### [TO DO]
Give back a single figure: the number of lines in the entries below that contain "TODO".

### [GIVEN INFORMATION]
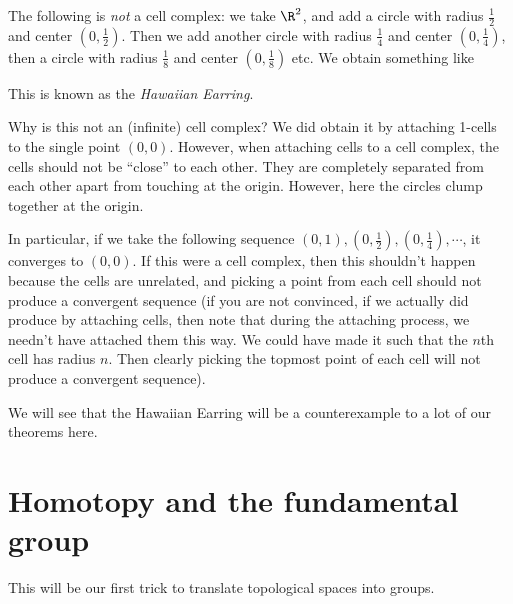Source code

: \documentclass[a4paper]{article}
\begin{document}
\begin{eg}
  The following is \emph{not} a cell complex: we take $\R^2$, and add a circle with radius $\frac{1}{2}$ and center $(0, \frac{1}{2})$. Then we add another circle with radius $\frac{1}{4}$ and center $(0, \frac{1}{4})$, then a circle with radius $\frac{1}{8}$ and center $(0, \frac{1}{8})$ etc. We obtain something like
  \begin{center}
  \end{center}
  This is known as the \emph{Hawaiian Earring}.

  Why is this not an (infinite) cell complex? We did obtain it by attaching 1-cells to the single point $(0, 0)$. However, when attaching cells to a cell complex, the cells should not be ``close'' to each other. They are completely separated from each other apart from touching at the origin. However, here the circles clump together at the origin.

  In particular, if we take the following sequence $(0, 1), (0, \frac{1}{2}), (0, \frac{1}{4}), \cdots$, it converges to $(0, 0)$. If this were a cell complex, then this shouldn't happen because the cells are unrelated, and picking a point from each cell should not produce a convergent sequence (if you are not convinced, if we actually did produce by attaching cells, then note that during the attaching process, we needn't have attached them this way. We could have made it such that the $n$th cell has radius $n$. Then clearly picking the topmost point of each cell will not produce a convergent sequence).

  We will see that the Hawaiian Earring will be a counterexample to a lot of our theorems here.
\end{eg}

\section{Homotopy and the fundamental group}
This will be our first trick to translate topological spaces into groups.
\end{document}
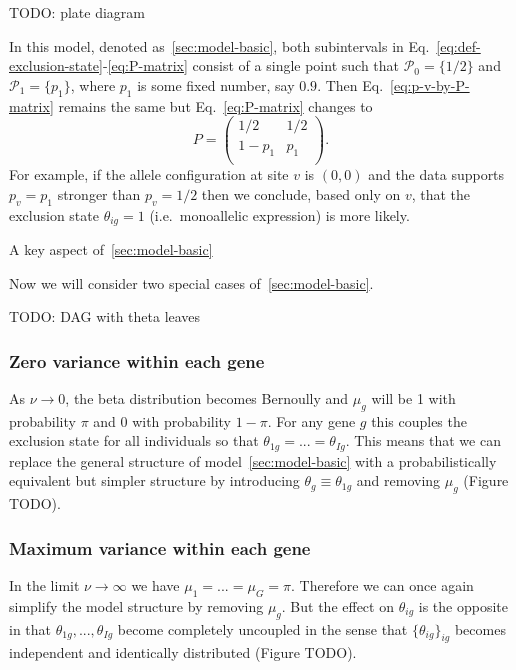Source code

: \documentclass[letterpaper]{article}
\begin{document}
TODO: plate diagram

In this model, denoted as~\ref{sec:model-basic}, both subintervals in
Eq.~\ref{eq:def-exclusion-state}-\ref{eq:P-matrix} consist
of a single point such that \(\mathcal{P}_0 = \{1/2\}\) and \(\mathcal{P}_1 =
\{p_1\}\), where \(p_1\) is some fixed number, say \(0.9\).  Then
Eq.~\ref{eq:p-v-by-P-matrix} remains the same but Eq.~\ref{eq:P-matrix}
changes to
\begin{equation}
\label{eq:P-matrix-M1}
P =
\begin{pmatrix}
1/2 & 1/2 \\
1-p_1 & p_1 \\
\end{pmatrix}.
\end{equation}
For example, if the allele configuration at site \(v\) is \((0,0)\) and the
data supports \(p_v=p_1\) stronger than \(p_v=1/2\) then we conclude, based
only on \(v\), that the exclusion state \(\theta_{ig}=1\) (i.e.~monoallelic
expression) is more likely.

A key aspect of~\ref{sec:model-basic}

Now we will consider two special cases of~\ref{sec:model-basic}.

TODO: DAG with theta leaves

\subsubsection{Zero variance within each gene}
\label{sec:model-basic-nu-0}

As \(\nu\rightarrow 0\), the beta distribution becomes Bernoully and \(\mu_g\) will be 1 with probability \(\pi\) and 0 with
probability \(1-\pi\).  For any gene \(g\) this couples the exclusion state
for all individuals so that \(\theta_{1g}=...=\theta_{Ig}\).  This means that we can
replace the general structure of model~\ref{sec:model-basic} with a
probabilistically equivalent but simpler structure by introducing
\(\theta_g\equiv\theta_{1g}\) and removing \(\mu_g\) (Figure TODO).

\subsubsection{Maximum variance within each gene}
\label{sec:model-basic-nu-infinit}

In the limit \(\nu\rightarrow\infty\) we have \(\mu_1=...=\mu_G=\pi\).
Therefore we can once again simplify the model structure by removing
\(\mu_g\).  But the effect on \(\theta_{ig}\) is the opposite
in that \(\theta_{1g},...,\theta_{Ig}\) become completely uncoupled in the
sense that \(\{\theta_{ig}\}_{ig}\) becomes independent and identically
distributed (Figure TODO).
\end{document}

---

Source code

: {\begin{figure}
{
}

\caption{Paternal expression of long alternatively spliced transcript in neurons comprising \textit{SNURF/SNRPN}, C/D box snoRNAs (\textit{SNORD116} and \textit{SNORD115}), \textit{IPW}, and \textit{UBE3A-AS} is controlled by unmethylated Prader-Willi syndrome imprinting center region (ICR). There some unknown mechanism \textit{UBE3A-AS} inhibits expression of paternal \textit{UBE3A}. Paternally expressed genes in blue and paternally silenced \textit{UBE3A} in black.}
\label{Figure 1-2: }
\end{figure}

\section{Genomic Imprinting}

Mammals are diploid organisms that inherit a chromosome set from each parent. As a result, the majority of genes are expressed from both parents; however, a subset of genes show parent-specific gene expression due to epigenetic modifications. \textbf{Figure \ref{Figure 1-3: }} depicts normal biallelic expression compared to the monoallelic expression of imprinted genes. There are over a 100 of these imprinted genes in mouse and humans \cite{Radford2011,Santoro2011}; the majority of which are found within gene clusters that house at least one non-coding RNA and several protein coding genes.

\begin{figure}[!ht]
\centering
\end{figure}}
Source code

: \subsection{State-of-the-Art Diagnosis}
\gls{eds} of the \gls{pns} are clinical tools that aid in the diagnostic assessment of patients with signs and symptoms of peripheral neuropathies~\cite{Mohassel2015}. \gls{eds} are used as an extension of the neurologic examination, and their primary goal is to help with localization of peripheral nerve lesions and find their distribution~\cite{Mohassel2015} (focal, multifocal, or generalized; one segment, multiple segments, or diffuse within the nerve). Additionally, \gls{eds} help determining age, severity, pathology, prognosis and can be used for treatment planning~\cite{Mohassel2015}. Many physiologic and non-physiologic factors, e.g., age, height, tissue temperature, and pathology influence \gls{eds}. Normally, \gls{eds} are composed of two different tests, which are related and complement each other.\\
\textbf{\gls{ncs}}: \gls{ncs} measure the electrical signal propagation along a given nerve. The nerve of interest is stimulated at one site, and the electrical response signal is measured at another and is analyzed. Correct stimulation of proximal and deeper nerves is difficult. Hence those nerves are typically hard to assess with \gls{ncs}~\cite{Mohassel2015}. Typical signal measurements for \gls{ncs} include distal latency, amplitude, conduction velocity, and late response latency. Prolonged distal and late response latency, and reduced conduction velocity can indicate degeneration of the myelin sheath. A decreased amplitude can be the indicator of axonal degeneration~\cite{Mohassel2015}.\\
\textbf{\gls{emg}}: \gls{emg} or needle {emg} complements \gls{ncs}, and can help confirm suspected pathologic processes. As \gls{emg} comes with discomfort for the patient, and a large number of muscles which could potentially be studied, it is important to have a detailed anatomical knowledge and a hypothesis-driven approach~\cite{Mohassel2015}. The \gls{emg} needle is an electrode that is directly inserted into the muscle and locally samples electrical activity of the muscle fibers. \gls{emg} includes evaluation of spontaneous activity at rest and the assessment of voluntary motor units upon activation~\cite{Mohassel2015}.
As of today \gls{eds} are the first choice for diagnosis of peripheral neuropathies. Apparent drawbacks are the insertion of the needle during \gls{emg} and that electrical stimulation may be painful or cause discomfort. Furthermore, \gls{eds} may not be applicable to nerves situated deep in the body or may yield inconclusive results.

* * *

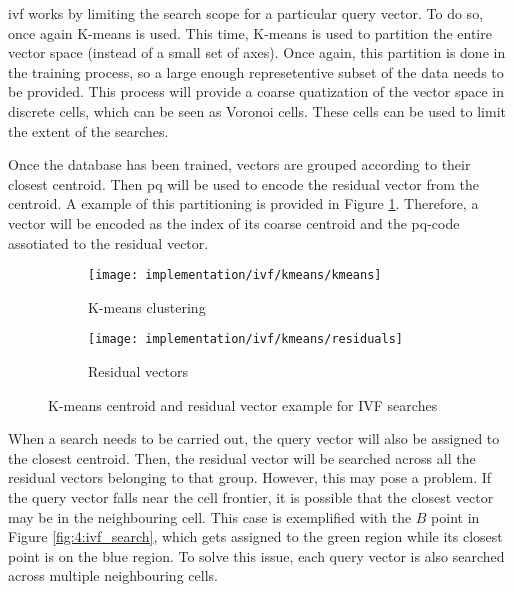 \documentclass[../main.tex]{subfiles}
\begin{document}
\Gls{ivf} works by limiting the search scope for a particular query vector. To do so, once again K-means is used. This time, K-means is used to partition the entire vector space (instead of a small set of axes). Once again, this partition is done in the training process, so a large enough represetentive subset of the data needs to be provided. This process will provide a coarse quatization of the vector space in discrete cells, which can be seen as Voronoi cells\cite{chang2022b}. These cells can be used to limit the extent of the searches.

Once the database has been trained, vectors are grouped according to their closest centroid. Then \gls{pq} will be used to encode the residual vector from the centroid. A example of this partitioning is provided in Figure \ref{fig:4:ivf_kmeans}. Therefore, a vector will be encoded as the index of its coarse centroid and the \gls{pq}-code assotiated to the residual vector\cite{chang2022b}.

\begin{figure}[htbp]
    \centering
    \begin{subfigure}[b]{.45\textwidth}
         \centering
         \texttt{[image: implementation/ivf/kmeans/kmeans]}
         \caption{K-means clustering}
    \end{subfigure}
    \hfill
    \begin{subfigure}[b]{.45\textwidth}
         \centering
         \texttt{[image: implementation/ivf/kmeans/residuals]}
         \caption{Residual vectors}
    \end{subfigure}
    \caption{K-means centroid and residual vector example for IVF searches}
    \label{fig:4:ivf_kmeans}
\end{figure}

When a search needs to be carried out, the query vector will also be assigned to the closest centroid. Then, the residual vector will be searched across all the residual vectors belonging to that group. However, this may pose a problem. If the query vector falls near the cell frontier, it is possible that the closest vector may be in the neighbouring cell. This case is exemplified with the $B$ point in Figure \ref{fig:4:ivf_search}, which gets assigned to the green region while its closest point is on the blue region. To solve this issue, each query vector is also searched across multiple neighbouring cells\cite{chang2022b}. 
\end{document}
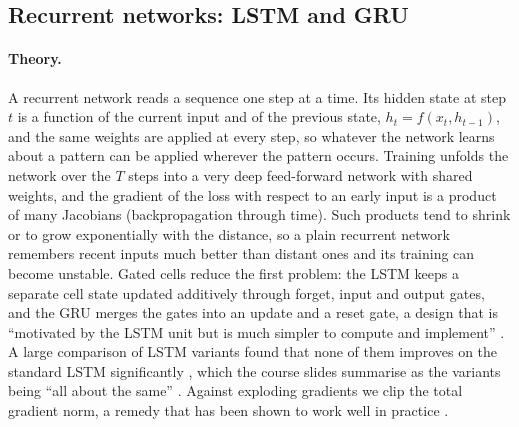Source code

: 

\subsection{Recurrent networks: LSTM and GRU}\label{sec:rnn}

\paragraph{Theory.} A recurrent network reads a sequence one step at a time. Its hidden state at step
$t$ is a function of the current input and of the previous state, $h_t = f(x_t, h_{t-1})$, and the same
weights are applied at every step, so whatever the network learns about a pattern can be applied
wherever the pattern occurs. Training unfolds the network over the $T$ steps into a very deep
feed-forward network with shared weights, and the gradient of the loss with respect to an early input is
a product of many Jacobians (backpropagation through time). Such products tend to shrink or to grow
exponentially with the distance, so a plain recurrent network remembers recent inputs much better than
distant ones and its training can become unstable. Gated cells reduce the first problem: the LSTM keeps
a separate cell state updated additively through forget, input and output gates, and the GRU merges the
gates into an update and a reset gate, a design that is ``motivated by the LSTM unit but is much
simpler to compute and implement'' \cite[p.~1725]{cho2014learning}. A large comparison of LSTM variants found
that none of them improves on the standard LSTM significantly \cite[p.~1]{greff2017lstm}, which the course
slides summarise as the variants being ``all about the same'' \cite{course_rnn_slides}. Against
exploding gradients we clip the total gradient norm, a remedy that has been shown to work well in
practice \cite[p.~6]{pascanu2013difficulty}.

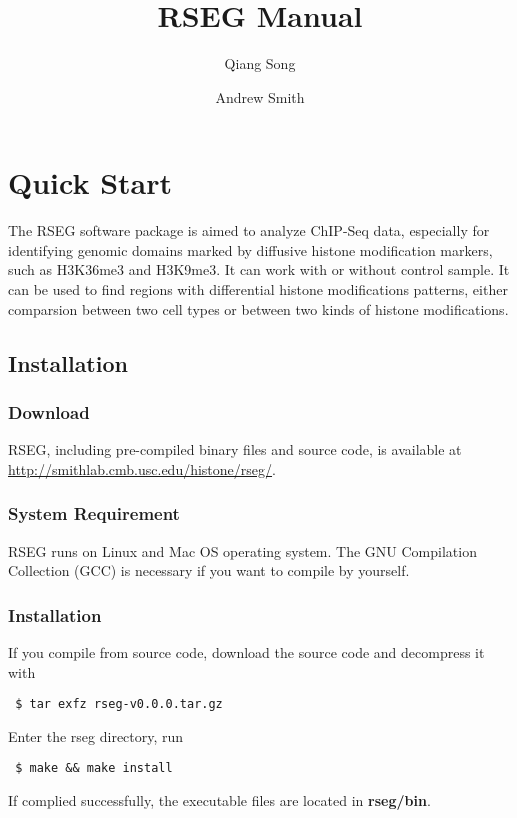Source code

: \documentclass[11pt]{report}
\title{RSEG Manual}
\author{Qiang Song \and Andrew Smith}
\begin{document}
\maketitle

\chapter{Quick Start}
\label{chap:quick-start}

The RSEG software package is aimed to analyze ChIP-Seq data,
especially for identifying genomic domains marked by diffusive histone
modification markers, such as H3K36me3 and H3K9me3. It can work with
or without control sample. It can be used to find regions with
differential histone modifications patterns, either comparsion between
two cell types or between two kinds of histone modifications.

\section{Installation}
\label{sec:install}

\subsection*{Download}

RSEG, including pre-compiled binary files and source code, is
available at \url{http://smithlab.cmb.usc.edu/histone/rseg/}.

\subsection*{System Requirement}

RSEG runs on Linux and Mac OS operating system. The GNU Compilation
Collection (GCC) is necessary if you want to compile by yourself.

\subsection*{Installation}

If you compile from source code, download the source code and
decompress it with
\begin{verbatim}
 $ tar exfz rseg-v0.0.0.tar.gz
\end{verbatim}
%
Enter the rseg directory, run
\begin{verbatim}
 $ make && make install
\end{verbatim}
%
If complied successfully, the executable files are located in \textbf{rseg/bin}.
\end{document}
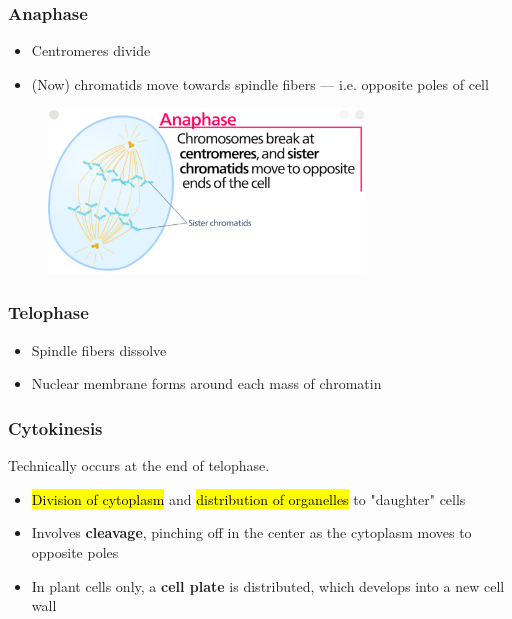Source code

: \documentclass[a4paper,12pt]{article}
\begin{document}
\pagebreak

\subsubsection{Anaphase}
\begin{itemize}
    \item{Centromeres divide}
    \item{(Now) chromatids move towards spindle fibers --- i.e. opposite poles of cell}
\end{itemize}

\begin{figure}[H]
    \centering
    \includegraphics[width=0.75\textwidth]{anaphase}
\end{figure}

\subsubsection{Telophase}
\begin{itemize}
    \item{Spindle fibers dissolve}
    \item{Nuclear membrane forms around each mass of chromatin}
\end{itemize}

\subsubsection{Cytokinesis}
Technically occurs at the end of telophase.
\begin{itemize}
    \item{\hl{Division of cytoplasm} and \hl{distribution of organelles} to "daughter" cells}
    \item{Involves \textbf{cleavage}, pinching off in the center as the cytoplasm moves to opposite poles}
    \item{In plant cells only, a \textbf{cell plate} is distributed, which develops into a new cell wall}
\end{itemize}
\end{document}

### [YOUR RESPONSE]
4